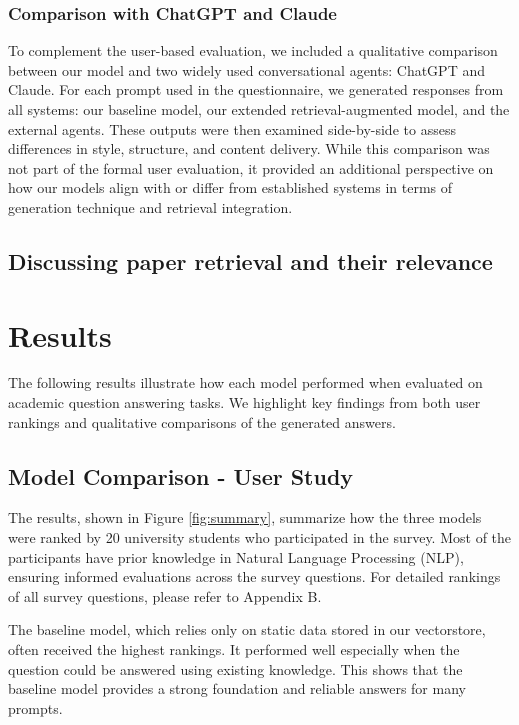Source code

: \documentclass[fleqn,moreauthors,10pt]{ds_report}
\begin{document}
\subsubsection*{Comparison with ChatGPT and Claude}

To complement the user-based evaluation, we included a qualitative comparison between our model and two widely used conversational agents: ChatGPT and Claude. For each prompt used in the questionnaire, we generated responses from all systems: our baseline model, our extended retrieval-augmented model, and the external agents. These outputs were then examined side-by-side to assess differences in style, structure, and content delivery. While this comparison was not part of the formal user evaluation, it provided an additional perspective on how our models align with or differ from established systems in terms of generation technique and retrieval integration.



\subsection*{Discussing paper retrieval and their relevance}


\section*{Results}

The following results illustrate how each model performed when evaluated on academic question answering tasks. We highlight key findings from both user rankings and qualitative comparisons of the generated answers.

\subsection*{Model Comparison - User Study}

The results, shown in Figure \ref{fig:summary}, summarize how the three models were ranked by 20 university students who participated in the survey. Most of the participants have prior knowledge in Natural Language Processing (NLP), ensuring informed evaluations across the survey questions. For detailed rankings of all survey questions, please refer to Appendix B.


The baseline model, which relies only on static data stored in our vectorstore, often received the highest rankings. It performed well especially when the question could be answered using existing knowledge. This shows that the baseline model provides a strong foundation and reliable answers for many prompts.
\end{document}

________________

Requirement = When you retype the data above, match every line exactly and leave the pictures behind.

Exercise output =
Source code

: \documentclass[fleqn,moreauthors,10pt]{ds_report}
\begin{document}
\subsubsection*{Comparison with ChatGPT and Claude}

To complement the user-based evaluation, we included a qualitative comparison between our model and two widely used conversational agents: ChatGPT and Claude. For each prompt used in the questionnaire, we generated responses from all systems: our baseline model, our extended retrieval-augmented model, and the external agents. These outputs were then examined side-by-side to assess differences in style, structure, and content delivery. While this comparison was not part of the formal user evaluation, it provided an additional perspective on how our models align with or differ from established systems in terms of generation technique and retrieval integration.



\subsection*{Discussing paper retrieval and their relevance}


\section*{Results}

The following results illustrate how each model performed when evaluated on academic question answering tasks. We highlight key findings from both user rankings and qualitative comparisons of the generated answers.

\subsection*{Model Comparison - User Study}

The results, shown in Figure \ref{fig:summary}, summarize how the three models were ranked by 20 university students who participated in the survey. Most of the participants have prior knowledge in Natural Language Processing (NLP), ensuring informed evaluations across the survey questions. For detailed rankings of all survey questions, please refer to Appendix B.


The baseline model, which relies only on static data stored in our vectorstore, often received the highest rankings. It performed well especially when the question could be answered using existing knowledge. This shows that the baseline model provides a strong foundation and reliable answers for many prompts.
\end{document}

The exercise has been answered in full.